→ **EXERCISE INPUT**
-------------------------

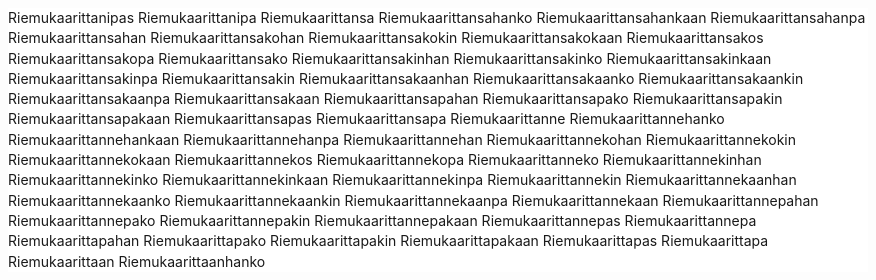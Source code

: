Riemukaarittanipas
Riemukaarittanipa
Riemukaarittansa
Riemukaarittansahanko
Riemukaarittansahankaan
Riemukaarittansahanpa
Riemukaarittansahan
Riemukaarittansakohan
Riemukaarittansakokin
Riemukaarittansakokaan
Riemukaarittansakos
Riemukaarittansakopa
Riemukaarittansako
Riemukaarittansakinhan
Riemukaarittansakinko
Riemukaarittansakinkaan
Riemukaarittansakinpa
Riemukaarittansakin
Riemukaarittansakaanhan
Riemukaarittansakaanko
Riemukaarittansakaankin
Riemukaarittansakaanpa
Riemukaarittansakaan
Riemukaarittansapahan
Riemukaarittansapako
Riemukaarittansapakin
Riemukaarittansapakaan
Riemukaarittansapas
Riemukaarittansapa
Riemukaarittanne
Riemukaarittannehanko
Riemukaarittannehankaan
Riemukaarittannehanpa
Riemukaarittannehan
Riemukaarittannekohan
Riemukaarittannekokin
Riemukaarittannekokaan
Riemukaarittannekos
Riemukaarittannekopa
Riemukaarittanneko
Riemukaarittannekinhan
Riemukaarittannekinko
Riemukaarittannekinkaan
Riemukaarittannekinpa
Riemukaarittannekin
Riemukaarittannekaanhan
Riemukaarittannekaanko
Riemukaarittannekaankin
Riemukaarittannekaanpa
Riemukaarittannekaan
Riemukaarittannepahan
Riemukaarittannepako
Riemukaarittannepakin
Riemukaarittannepakaan
Riemukaarittannepas
Riemukaarittannepa
Riemukaarittapahan
Riemukaarittapako
Riemukaarittapakin
Riemukaarittapakaan
Riemukaarittapas
Riemukaarittapa
Riemukaarittaan
Riemukaarittaanhanko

-------------------------

→ **ASSIGNMENT**
The entries above hold the needed span. Transcribe exactly the lines from the one with "Riemukaarittansakinko" to the one with "Riemukaarittansapakin", both included.

→ **ANSWER TO THE EXERCISE**
Riemukaarittansakinko
Riemukaarittansakinkaan
Riemukaarittansakinpa
Riemukaarittansakin
Riemukaarittansakaanhan
Riemukaarittansakaanko
Riemukaarittansakaankin
Riemukaarittansakaanpa
Riemukaarittansakaan
Riemukaarittansapahan
Riemukaarittansapako
Riemukaarittansapakin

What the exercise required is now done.